The LPC also suffers from a serious structural limitation. It tries to teach students vocational skills in a simulated environment. Many of these skills could be better taught in the workplace. The SRA review opens up the possibility of breaking down the barriers between the academic, vocational and practical stages of training, bringing knowledge acquisition closer to the office and the courtroom, and practical skills closer to the classroom and lecture hall.

Such a radical approach would require a new mind set from employers, most of whom currently demand that trainees start work ready to earn fees, and from education providers, who would need to become far more flexible. But it could produce entrants to the profession who are equipped with deeper legal knowledge and a wider range of work-related skills, ready to serve the public confidently from the moment of qualification.


3 thoughts on “Has the LPC had its day?

  1. JohnTee

    Interesting thoughts – and it seems inevitable that something will give, somewhere down the line in terms of how the LPC is structured – I agree that it is too inflexible and prescriptive for the current variety of practice. It still seems to operate from an assumption that all must be trained to be potential generalists, which many solicitors manifestly never are.

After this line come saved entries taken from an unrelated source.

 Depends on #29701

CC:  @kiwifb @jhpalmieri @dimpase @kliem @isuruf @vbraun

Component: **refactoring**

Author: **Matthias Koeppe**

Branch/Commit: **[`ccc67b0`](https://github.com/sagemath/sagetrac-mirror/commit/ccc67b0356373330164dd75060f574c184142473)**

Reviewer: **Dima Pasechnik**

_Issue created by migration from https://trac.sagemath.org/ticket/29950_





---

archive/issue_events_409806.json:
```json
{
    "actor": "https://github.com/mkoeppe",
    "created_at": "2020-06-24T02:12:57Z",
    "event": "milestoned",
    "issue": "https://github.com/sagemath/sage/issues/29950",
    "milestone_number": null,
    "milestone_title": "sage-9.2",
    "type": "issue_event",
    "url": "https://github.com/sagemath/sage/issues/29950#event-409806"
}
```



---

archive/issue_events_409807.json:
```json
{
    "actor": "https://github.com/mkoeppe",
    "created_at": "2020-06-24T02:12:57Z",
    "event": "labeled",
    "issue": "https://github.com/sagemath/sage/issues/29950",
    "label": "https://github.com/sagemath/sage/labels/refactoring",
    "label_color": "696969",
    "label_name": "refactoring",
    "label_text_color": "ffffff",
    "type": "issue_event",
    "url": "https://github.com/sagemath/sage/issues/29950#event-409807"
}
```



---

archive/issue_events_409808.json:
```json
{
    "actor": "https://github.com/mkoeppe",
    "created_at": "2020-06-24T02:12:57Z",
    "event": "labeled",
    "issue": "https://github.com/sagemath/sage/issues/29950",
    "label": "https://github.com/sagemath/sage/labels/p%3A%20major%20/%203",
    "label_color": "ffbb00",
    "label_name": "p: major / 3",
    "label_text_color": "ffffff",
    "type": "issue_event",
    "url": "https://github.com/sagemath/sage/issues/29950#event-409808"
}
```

    To become more flexible as Ann understandably asks, however, training providers will have to cope with a huge slew of variables – customising training delivery not just to each employer but to each trainee won’t necessary come cheap (I hear hollow laughter from the back row – yes, I know the LPC isn’t exactly bargain basement as it is). Who will absorb the cost of the new tranche of training consultants needed to intermediate between the training on offer, the employer’s needs and the trainee? Can this be offset against lower fixed costs currently tied up in the LPC? I don’t know – glad it’s not my headache to work it out – but I think these questions will need to be asked.

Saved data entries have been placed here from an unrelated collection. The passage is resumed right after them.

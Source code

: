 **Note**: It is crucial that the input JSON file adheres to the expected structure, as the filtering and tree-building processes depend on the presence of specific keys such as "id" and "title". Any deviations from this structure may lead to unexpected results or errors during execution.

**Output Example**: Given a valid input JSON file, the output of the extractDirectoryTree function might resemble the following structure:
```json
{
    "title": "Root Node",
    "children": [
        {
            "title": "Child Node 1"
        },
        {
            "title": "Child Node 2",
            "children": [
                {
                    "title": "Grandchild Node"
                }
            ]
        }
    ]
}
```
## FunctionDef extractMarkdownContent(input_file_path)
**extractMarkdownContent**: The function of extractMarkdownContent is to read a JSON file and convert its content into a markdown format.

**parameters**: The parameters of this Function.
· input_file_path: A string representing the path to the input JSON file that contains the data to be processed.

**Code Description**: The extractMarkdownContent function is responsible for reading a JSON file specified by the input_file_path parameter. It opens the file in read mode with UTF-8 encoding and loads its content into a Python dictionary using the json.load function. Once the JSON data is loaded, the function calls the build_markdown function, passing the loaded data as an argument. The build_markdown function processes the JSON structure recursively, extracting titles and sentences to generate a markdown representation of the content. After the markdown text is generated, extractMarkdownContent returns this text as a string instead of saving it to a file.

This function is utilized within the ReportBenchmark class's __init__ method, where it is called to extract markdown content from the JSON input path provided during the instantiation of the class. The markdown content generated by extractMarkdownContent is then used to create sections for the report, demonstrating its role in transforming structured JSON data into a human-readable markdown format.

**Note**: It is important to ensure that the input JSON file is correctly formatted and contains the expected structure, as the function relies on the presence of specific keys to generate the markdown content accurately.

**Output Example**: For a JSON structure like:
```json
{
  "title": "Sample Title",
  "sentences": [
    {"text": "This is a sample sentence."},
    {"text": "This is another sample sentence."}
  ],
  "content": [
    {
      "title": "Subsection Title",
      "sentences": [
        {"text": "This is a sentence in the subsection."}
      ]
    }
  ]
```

  2. annevans9 Post author

    You’re right – cost is a massive issue. Not just how much, but also who bears the cost. Until now, the LPC has been run as a mass market operation by the likes of BPP and University of Law. They can produce a quality operation by utilising economies of scale. Now we have to start looking at it from the opposite end of the telescope: how can quality be maintained with an individualised approach, without breaking the bank. Not easy, but I believe the answer lies in a close analysis of the learning content and process, combined with the use of technology. There is huge untapped potential in using technology to create (or curate) individual learning pathways. Bringing large numbers of students together in classrooms to learn the same thing at the same time cannot be the most efficient way.

  3. Nigel Hudson

    The LPC, certainly in it’s current format, is dead in the water. All the evidence of falling student numbers, learners unable to get training contracts, and unimaginative Socratic teaching of content points to that. The killer for the major providers will be work-based learning. That will lead to further reduction in full-time students, reduce their fees and hit them in the pocket. You can’t teach work-based learning in a classroom and the classroom is currently the mass-education factory of choice.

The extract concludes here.